▶ **Required action**:
Every line in the following data that has "user" counts toward the total; state that total alone.

▶ **Input data**:
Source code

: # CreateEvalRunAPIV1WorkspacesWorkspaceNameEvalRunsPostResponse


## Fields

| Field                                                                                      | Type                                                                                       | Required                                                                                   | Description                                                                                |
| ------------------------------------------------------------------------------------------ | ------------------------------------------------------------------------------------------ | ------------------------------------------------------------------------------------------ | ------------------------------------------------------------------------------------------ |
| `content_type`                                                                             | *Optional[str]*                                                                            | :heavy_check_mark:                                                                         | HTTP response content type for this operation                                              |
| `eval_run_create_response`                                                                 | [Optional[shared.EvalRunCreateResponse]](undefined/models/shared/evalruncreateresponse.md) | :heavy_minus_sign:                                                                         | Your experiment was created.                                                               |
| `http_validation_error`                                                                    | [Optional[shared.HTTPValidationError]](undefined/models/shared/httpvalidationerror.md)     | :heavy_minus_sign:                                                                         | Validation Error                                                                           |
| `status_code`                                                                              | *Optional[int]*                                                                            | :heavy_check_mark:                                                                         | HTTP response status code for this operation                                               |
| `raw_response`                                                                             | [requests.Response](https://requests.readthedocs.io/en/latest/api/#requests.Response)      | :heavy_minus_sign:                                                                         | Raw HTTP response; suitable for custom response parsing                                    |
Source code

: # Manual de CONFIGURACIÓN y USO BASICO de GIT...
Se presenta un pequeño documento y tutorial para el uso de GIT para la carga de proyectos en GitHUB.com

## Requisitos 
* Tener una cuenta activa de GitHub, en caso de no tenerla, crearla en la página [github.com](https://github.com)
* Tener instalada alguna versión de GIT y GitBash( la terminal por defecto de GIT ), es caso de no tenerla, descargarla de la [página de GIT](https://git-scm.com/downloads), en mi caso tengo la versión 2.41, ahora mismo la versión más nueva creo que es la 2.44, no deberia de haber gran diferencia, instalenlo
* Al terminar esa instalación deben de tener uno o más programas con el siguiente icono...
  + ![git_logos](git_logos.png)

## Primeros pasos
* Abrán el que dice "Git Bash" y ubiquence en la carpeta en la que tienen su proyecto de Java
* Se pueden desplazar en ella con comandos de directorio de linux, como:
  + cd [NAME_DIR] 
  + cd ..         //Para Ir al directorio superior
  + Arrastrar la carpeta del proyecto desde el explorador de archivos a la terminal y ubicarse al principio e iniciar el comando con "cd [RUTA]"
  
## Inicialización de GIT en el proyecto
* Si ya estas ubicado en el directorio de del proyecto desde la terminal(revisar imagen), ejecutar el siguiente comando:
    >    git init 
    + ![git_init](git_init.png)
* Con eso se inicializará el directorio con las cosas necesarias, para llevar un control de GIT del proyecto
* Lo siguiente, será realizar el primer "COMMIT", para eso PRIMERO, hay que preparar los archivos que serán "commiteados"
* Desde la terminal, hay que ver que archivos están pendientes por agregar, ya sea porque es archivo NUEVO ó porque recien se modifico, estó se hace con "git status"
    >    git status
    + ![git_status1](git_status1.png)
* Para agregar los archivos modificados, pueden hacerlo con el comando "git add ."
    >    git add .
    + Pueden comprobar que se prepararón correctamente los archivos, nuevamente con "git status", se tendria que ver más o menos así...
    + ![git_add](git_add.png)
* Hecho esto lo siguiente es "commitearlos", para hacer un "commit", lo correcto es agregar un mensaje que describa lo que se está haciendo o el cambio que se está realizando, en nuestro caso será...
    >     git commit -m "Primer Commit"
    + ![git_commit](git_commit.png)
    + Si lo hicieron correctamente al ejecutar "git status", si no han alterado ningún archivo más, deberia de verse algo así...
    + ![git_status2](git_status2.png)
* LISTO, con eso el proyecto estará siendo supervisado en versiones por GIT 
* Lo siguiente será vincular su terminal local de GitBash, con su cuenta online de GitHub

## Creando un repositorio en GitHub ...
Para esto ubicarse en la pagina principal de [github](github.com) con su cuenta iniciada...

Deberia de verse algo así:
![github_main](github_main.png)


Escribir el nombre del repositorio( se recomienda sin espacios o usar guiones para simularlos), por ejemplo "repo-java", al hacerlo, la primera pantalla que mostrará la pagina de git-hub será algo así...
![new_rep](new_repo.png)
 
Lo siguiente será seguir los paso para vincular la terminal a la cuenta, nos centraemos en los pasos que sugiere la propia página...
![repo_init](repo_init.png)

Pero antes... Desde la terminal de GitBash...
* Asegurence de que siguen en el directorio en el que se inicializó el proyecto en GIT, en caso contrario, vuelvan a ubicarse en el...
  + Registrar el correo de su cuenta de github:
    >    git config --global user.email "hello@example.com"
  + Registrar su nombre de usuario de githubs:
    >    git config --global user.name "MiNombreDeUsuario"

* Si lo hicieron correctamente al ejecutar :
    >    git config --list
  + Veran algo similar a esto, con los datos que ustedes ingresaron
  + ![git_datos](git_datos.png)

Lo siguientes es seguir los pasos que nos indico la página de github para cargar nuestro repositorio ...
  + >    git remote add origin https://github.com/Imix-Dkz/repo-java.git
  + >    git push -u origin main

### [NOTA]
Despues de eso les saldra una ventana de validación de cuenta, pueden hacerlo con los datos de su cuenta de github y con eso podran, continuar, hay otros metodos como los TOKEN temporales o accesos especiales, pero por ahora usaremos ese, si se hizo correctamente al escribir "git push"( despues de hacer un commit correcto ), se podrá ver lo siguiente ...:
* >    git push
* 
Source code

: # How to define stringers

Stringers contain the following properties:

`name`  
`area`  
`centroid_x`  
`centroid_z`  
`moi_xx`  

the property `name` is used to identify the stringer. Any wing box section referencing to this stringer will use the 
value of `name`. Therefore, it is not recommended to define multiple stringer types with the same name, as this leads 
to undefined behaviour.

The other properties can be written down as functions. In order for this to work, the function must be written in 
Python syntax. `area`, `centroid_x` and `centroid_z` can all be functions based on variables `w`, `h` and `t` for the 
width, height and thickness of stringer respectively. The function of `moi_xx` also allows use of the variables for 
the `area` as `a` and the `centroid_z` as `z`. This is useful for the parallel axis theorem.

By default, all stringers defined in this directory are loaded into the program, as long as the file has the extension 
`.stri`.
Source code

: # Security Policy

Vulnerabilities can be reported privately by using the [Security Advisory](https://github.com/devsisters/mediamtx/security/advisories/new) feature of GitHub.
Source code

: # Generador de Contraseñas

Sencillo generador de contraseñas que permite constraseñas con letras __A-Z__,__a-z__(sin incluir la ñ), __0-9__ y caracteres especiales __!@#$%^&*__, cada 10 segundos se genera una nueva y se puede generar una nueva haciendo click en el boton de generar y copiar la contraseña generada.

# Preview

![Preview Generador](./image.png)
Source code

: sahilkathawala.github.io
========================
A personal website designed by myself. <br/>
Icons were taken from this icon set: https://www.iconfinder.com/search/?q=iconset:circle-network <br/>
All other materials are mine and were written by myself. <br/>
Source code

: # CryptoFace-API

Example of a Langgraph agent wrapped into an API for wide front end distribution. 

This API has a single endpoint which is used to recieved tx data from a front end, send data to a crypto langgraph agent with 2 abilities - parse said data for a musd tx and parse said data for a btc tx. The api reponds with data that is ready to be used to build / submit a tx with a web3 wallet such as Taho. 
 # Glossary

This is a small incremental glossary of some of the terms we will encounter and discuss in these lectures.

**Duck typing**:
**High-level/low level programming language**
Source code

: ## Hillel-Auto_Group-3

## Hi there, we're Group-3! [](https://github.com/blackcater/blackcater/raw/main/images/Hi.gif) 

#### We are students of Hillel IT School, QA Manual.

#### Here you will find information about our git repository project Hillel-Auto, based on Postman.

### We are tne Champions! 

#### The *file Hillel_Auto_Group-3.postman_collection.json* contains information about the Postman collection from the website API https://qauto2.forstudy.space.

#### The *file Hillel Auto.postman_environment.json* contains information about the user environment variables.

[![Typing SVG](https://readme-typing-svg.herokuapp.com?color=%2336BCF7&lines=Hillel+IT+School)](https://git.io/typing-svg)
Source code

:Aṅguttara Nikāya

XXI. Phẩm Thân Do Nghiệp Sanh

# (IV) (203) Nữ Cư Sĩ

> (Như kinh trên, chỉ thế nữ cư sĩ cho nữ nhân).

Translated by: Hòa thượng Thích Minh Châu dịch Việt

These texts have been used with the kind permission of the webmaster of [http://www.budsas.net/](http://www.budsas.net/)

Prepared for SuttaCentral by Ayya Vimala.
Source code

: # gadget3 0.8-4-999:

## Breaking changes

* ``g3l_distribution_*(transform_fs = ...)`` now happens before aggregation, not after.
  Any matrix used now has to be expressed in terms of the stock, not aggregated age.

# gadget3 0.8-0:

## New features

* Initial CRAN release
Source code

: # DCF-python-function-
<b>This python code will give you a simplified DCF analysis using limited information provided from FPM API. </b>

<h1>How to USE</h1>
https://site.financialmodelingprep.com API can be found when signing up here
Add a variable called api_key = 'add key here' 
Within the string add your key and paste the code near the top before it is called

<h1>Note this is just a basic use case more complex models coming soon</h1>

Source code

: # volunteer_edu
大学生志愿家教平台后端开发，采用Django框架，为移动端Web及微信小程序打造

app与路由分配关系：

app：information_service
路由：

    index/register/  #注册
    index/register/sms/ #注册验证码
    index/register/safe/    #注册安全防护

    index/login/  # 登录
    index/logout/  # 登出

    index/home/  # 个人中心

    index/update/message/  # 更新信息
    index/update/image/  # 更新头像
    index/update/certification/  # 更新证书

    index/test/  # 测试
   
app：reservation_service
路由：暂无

▶ **Response area**:
3